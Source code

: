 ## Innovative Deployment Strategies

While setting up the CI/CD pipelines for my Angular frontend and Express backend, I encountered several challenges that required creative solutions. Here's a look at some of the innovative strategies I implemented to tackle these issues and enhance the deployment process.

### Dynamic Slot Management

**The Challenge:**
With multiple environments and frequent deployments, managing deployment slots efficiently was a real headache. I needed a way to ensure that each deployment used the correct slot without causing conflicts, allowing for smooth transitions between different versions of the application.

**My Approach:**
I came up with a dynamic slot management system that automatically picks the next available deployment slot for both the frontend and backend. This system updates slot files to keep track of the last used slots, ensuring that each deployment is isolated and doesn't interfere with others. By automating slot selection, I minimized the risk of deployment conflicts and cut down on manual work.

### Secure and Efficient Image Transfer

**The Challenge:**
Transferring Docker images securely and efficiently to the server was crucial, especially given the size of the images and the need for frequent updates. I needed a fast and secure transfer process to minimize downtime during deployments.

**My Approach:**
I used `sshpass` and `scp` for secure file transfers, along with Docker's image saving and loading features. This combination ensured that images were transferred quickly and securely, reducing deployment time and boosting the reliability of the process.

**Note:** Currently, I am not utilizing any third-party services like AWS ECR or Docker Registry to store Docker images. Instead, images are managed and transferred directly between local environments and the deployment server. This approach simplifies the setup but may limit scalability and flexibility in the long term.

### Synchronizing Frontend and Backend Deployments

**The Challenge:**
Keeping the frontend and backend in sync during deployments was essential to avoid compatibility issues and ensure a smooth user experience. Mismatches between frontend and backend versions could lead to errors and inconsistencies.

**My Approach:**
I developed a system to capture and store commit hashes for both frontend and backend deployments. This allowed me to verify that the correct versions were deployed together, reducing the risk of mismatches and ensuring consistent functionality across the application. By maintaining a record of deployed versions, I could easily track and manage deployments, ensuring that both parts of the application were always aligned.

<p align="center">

⁂

Exercise aim:
The reply should hold only the lines from the beginning of the listing to the line with "Innovative Deployment Strategies", both ends included, unchanged.

Problem solution:
Source code

: ## Innovative Deployment Strategies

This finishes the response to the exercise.